This task calls for copying every line of the records that includes the word "color".

[Collected data]
——

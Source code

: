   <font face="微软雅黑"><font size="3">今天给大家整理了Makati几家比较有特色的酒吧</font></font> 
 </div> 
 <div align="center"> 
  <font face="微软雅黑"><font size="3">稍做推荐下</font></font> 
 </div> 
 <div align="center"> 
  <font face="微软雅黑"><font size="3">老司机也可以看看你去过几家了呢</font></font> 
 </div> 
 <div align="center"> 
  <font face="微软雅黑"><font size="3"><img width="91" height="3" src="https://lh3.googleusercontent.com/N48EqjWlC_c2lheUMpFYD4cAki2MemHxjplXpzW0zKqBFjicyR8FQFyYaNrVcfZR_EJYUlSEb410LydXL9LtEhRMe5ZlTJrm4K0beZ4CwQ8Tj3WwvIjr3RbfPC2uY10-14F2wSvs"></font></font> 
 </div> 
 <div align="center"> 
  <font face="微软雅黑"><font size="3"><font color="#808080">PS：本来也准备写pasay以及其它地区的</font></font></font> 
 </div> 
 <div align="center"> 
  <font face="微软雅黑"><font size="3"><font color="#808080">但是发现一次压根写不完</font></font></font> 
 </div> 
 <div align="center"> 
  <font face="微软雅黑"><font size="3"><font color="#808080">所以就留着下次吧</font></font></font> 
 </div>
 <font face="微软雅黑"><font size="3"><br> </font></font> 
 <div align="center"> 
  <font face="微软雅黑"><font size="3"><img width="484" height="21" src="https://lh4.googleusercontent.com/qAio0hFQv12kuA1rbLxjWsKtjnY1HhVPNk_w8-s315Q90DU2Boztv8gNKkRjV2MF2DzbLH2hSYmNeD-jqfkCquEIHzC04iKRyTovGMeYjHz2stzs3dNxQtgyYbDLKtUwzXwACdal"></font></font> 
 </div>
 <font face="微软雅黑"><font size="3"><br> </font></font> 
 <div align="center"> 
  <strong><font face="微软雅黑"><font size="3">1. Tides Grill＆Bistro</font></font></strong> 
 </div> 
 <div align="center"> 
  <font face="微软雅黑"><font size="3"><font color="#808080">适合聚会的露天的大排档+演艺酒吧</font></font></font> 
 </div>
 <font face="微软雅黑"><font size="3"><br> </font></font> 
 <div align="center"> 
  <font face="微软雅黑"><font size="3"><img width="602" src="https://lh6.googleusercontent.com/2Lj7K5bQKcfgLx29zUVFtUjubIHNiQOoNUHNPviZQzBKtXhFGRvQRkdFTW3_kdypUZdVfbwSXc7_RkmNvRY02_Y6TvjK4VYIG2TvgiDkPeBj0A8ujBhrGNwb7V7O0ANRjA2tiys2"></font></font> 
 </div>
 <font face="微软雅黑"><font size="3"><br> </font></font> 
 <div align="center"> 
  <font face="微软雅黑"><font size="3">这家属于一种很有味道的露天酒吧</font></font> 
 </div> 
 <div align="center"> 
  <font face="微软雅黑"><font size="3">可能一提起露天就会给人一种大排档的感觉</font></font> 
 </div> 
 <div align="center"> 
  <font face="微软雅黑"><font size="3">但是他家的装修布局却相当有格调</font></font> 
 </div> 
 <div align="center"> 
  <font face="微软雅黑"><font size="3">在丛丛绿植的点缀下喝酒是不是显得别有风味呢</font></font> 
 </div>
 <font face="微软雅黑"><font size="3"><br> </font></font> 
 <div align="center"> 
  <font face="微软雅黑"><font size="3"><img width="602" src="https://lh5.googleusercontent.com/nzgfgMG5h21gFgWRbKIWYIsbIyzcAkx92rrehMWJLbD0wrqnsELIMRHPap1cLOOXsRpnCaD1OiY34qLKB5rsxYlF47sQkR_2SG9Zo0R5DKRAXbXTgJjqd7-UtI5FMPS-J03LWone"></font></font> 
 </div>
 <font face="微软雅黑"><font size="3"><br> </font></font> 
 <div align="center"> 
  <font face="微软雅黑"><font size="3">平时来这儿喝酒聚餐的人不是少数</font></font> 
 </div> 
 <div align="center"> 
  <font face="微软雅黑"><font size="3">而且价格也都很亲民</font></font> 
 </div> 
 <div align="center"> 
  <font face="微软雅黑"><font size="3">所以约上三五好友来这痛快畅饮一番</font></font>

——

# EXPECTED ANSWER
  <font face="微软雅黑"><font size="3"><font color="#808080">PS：本来也准备写pasay以及其它地区的</font></font></font> 
  <font face="微软雅黑"><font size="3"><font color="#808080">但是发现一次压根写不完</font></font></font> 
  <font face="微软雅黑"><font size="3"><font color="#808080">所以就留着下次吧</font></font></font> 
  <font face="微软雅黑"><font size="3"><font color="#808080">适合聚会的露天的大排档+演艺酒吧</font></font></font> 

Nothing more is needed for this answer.